═════ SUPPLIED INFORMATION ═════

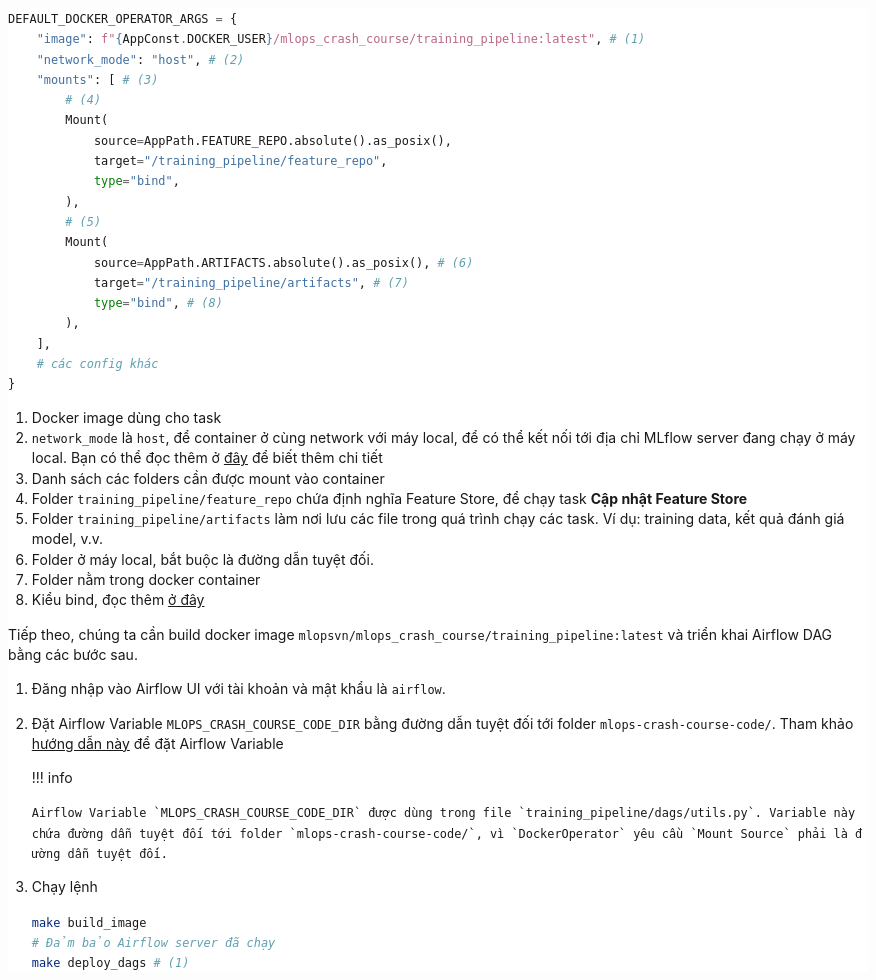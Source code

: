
 ```python linenums="1" title="training_pipeline/dags/utils.py"
DEFAULT_DOCKER_OPERATOR_ARGS = {
    "image": f"{AppConst.DOCKER_USER}/mlops_crash_course/training_pipeline:latest", # (1)
    "network_mode": "host", # (2)
    "mounts": [ # (3)
        # (4)
        Mount(
            source=AppPath.FEATURE_REPO.absolute().as_posix(),
            target="/training_pipeline/feature_repo",
            type="bind",
        ),
        # (5)
        Mount(
            source=AppPath.ARTIFACTS.absolute().as_posix(), # (6)
            target="/training_pipeline/artifacts", # (7)
            type="bind", # (8)
        ),
    ],
    # các config khác
}
```

1. Docker image dùng cho task
2. `network_mode` là `host`, để container ở cùng network với máy local, để có thể kết nối tới địa chỉ MLflow server đang chạy ở máy local. Bạn có thể đọc thêm ở [đây](https://docs.docker.com/network/host/) để biết thêm chi tiết
3. Danh sách các folders cần được mount vào container
4. Folder `training_pipeline/feature_repo` chứa định nghĩa Feature Store, để chạy task **Cập nhật Feature Store**
5. Folder `training_pipeline/artifacts` làm nơi lưu các file trong quá trình chạy các task. Ví dụ: training data, kết quả đánh giá model, v.v.
6. Folder ở máy local, bắt buộc là đường dẫn tuyệt đối.
7. Folder nằm trong docker container
8. Kiểu bind, đọc thêm [ở đây](https://docs.docker.com/storage/#choose-the-right-type-of-mount)

Tiếp theo, chúng ta cần build docker image `mlopsvn/mlops_crash_course/training_pipeline:latest` và triển khai Airflow DAG bằng các bước sau.

1.  Đăng nhập vào Airflow UI với tài khoản và mật khẩu là `airflow`.

1.  Đặt Airflow Variable `MLOPS_CRASH_COURSE_CODE_DIR` bằng đường dẫn tuyệt đối tới folder `mlops-crash-course-code/`. Tham khảo [hướng dẫn này](https://airflow.apache.org/docs/apache-airflow/stable/howto/variable.html) để đặt Airflow Variable

    !!! info

        Airflow Variable `MLOPS_CRASH_COURSE_CODE_DIR` được dùng trong file `training_pipeline/dags/utils.py`. Variable này chứa đường dẫn tuyệt đối tới folder `mlops-crash-course-code/`, vì `DockerOperator` yêu cầu `Mount Source` phải là đường dẫn tuyệt đối.

1.  Chạy lệnh

    ```bash
    make build_image
    # Đảm bảo Airflow server đã chạy
    make deploy_dags # (1)
    ```
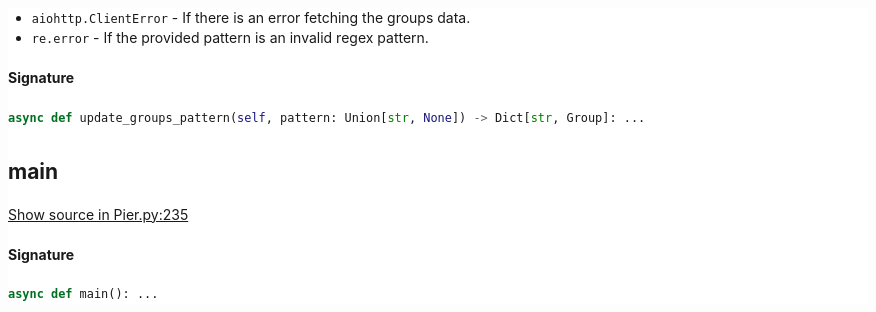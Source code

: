 - `aiohttp.ClientError` - If there is an error fetching the groups data.
- `re.error` - If the provided pattern is an invalid regex pattern.

#### Signature

```python
async def update_groups_pattern(self, pattern: Union[str, None]) -> Dict[str, Group]: ...
```



## main

[Show source in Pier.py:235](../../slurpy/Pier.py#L235)

#### Signature

```python
async def main(): ...
```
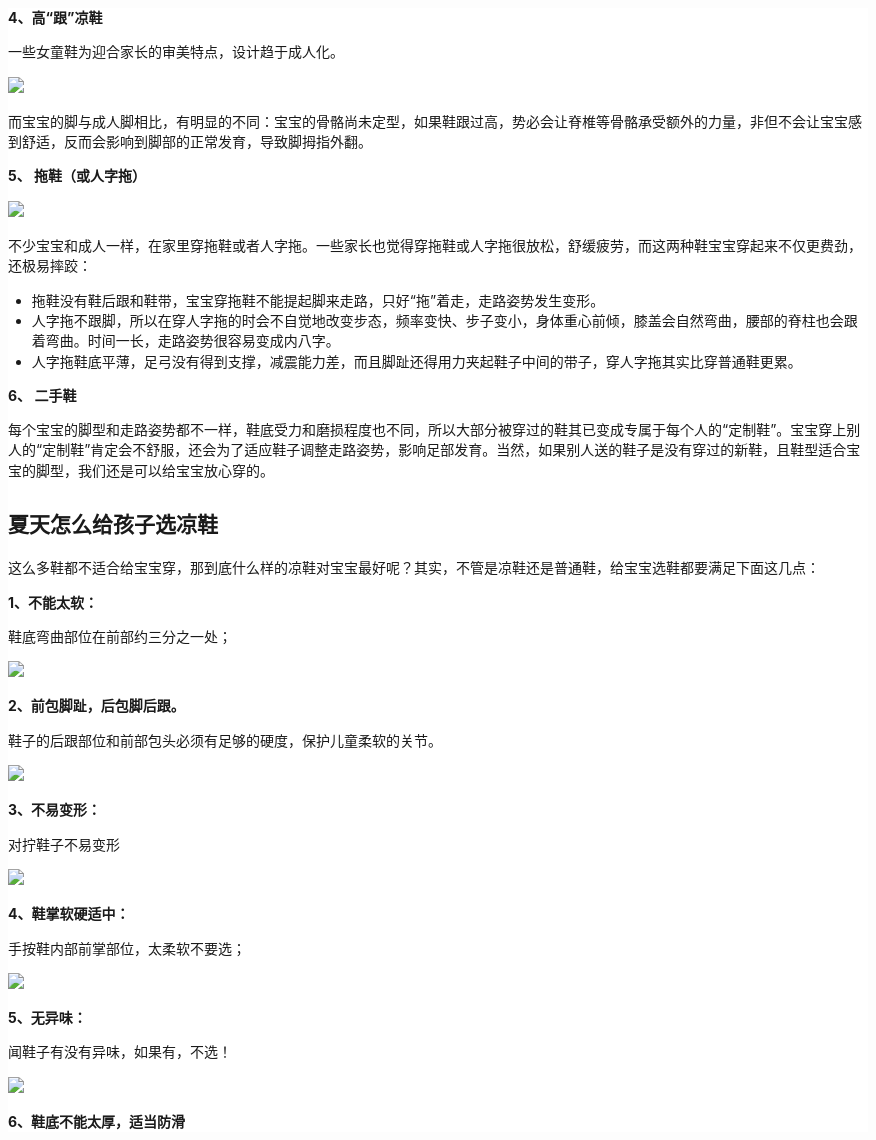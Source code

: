 **4、高“跟”凉鞋**

一些女童鞋为迎合家长的审美特点，设计趋于成人化。

![](https://zymin-1255632454.cos.ap-shanghai.myqcloud.com/baby-sandal/3471a8349ef6b2917c4faf8597839e49.jpg)

而宝宝的脚与成人脚相比，有明显的不同：宝宝的骨骼尚未定型，如果鞋跟过高，势必会让脊椎等骨骼承受额外的力量，非但不会让宝宝感到舒适，反而会影响到脚部的正常发育，导致脚拇指外翻。

**5、 拖鞋（或人字拖）**

![](https://zymin-1255632454.cos.ap-shanghai.myqcloud.com/baby-sandal/e8dd4086a7e61f118baa99881ac46642.jpg)

不少宝宝和成人一样，在家里穿拖鞋或者人字拖。一些家长也觉得穿拖鞋或人字拖很放松，舒缓疲劳，而这两种鞋宝宝穿起来不仅更费劲，还极易摔跤：

- 拖鞋没有鞋后跟和鞋带，宝宝穿拖鞋不能提起脚来走路，只好“拖”着走，走路姿势发生变形。
- 人字拖不跟脚，所以在穿人字拖的时会不自觉地改变步态，频率变快、步子变小，身体重心前倾，膝盖会自然弯曲，腰部的脊柱也会跟着弯曲。时间一长，走路姿势很容易变成内八字。
- 人字拖鞋底平薄，足弓没有得到支撑，减震能力差，而且脚趾还得用力夹起鞋子中间的带子，穿人字拖其实比穿普通鞋更累。

**6、 二手鞋**

每个宝宝的脚型和走路姿势都不一样，鞋底受力和磨损程度也不同，所以大部分被穿过的鞋其已变成专属于每个人的“定制鞋”。宝宝穿上别人的“定制鞋”肯定会不舒服，还会为了适应鞋子调整走路姿势，影响足部发育。当然，如果别人送的鞋子是没有穿过的新鞋，且鞋型适合宝宝的脚型，我们还是可以给宝宝放心穿的。

## 夏天怎么给孩子选凉鞋

这么多鞋都不适合给宝宝穿，那到底什么样的凉鞋对宝宝最好呢？其实，不管是凉鞋还是普通鞋，给宝宝选鞋都要满足下面这几点：

**1、不能太软：**

鞋底弯曲部位在前部约三分之一处；

![](https://zymin-1255632454.cos.ap-shanghai.myqcloud.com/baby-sandal/4f9256df23fea14be414f0d8f84063fd.jpg)

**2、前包脚趾，后包脚后跟。**

鞋子的后跟部位和前部包头必须有足够的硬度，保护儿童柔软的关节。

![](https://zymin-1255632454.cos.ap-shanghai.myqcloud.com/baby-sandal/df583e62580876dee222000e669e3e1c.jpg)

**3、不易变形：**

对拧鞋子不易变形

![](https://zymin-1255632454.cos.ap-shanghai.myqcloud.com/baby-sandal/67f9ec11fedf763775932a1d83f9d8cc.jpg)

**4、鞋掌软硬适中：**

手按鞋内部前掌部位，太柔软不要选；

![](https://zymin-1255632454.cos.ap-shanghai.myqcloud.com/baby-sandal/9be46c04c36d2a32e4eb72c77831c448.jpg)

**5、无异味：**

闻鞋子有没有异味，如果有，不选！

![](https://zymin-1255632454.cos.ap-shanghai.myqcloud.com/baby-sandal/2f174e76a4db615dda82d3432c6658f2.jpg)

**6、鞋底不能太厚，适当防滑**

═════

* EXERCISE REQUIREMENTS
Print exactly the lines from the first line of the records above through the line containing "giá model, v.v.", leaving out the pictures.

* TASK OUTPUT
Source code

:
 ```python linenums="1" title="training_pipeline/dags/utils.py"
DEFAULT_DOCKER_OPERATOR_ARGS = {
    "image": f"{AppConst.DOCKER_USER}/mlops_crash_course/training_pipeline:latest", # (1)
    "network_mode": "host", # (2)
    "mounts": [ # (3)
        # (4)
        Mount(
            source=AppPath.FEATURE_REPO.absolute().as_posix(),
            target="/training_pipeline/feature_repo",
            type="bind",
        ),
        # (5)
        Mount(
            source=AppPath.ARTIFACTS.absolute().as_posix(), # (6)
            target="/training_pipeline/artifacts", # (7)
            type="bind", # (8)
        ),
    ],
    # các config khác
}
```

1. Docker image dùng cho task
2. `network_mode` là `host`, để container ở cùng network với máy local, để có thể kết nối tới địa chỉ MLflow server đang chạy ở máy local. Bạn có thể đọc thêm ở [đây](https://docs.docker.com/network/host/) để biết thêm chi tiết
3. Danh sách các folders cần được mount vào container
4. Folder `training_pipeline/feature_repo` chứa định nghĩa Feature Store, để chạy task **Cập nhật Feature Store**
5. Folder `training_pipeline/artifacts` làm nơi lưu các file trong quá trình chạy các task. Ví dụ: training data, kết quả đánh giá model, v.v.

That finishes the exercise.